DOIS VIZINHINHOS

_ A mamãe te mostrou ou você viu?

_ Sua mãe mostrou a foto no carro.

_ Então, você não viu.

Maitê traz os óculos de coração

vermelhos

que ganhou na Feira do Paraguai

e Pedro prova os amarelos

ovais

que se entediavam sobre Sebastião Salgado no aparador da entrada.

Passos animados invadem a varanda.

O sol desenha nuvens amarelas vermelhas (infantis)

e prateadas

cinzas-escuro, como as volutas dos meus cabelos

longos de isolamento.

As cores se espalham

dramaticamente

por todo o horizonte

enquanto o sol se põe detrás de outros vizinhos

do lado de lá da serpente de pedras portuguesas

que rebola do Sul para o Norte

entre espelhos d’água,

palmeiras esparsas e outras complacências.
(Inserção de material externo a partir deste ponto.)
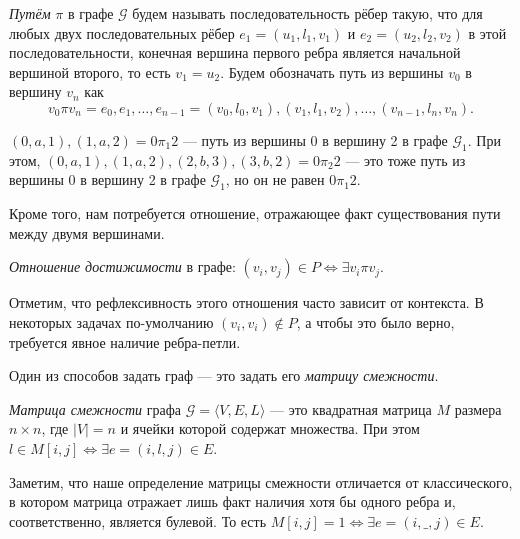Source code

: \begin{definition}
  \textit{Путём} $\pi$ в графе $\mathcal{G}$ будем называть последовательность рёбер такую, что для любых двух последовательных рёбер $e_1=(u_1,l_1,v_1)$ и $e_2=(u_2,l_2,v_2)$ в этой последовательности, конечная вершина первого ребра является начальной вершиной второго, то есть $v_1 = u_2$. Будем обозначать путь из вершины $v_0$ в вершину $v_n$ как $$v_0 \pi v_n = e_0,e_1, \dots, e_{n-1} = (v_0, l_0, v_1),(v_1,l_1,v_2),\dots,(v_{n-1},l_n,v_n).$$

\begin{center}
  
\end{center}
\end{definition}

\begin{example}
$(0,a,1),(1,a,2) = 0\pi_1 2$  --- путь из вершины 0 в вершину 2 в графе $\mathcal{G}_1$.
При этом, $(0,a,1),(1,a,2),(2,b,3),(3,b,2) = 0\pi_2 2$ --- это тоже путь из вершины 0 в вершину 2 в графе $\mathcal{G}_1$, но он не равен $0\pi_1 2$.
\end{example}

Кроме того, нам потребуется отношение, отражающее факт существования пути между двумя вершинами.

\begin{definition}\label{def:reach}
  \textit{Отношение достижимости} в графе:
  $(v_i,v_j) \in P \iff \exists v_i \pi v_j$.
\end{definition}

Отметим, что рефлексивность этого отношения часто зависит от контекста.
В некоторых задачах по-умолчанию $(v_i,v_i) \notin P$, а чтобы это было верно, требуется явное наличие ребра-петли.

Один из способов задать граф --- это задать его \textit{матрицу смежности}.

\begin{definition}
  \textit{Матрица смежности} графа $\mathcal{G}=\langle V,E,L \rangle$ --- это квадратная матрица $M$ размера $n \times n$, где $|V| = n$ и ячейки которой содержат множества.
  При этом $l \in M[i,j] \iff \exists e = (i,l,j) \in E$.
\end{definition}

Заметим, что наше определение матрицы смежности отличается от классического, в котором матрица отражает лишь факт наличия хотя бы одного ребра и, соответственно, является булевой. То есть $M[i,j] = 1 \iff \exists e = (i,\_,j) \in E$.


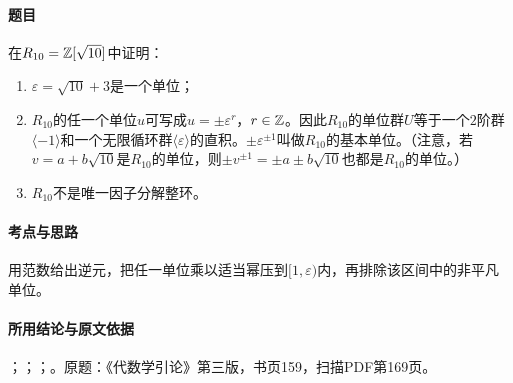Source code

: \label{ex:4:25}

\paragraph{题目}

在$R_{10}=\mathbb Z[\sqrt{10}]$中证明：
\begin{enumerate}[label=(\roman*)]
\item $\varepsilon=\sqrt{10}+3$是一个单位；
\item $R_{10}$的任一个单位$u$可写成$u=\pm\varepsilon^r$，$r\in\mathbb Z$。因此$R_{10}$的单位群$U$等于一个$2$阶群$\langle-1\rangle$和一个无限循环群$\langle\varepsilon\rangle$的直积。$\pm\varepsilon^{\pm1}$叫做$R_{10}$的基本单位。（注意，若$v=a+b\sqrt{10}$是$R_{10}$的单位，则$\pm v^{\pm1}=\pm a\pm b\sqrt{10}$也都是$R_{10}$的单位。）
\item $R_{10}$不是唯一因子分解整环。
\end{enumerate}

\paragraph{考点与思路}

用范数给出逆元，把任一单位乘以适当幂压到$[1,\varepsilon)$内，再排除该区间中的非平凡单位。

\paragraph{所用结论与原文依据}

；；；。原题：《代数学引论》第三版，书页159，扫描PDF第169页。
_ Um beija-flor mora aqui embaixo, Pedro.

_ É?

Ele encontra a pequena lanterna de ferro cor de jade

sobre a mesa de tampo de junco esturricado pela seca.

Os vermelhos os amarelos as linhas prateadas

mergulham devagar.

_ Hora de deixar o tio Caio descansar.

(Nunca vou me cansar. Nunca vou descansar)

_ Tio Caio, me mostra?, Pedro aponta para o microscópio, que está quebrado.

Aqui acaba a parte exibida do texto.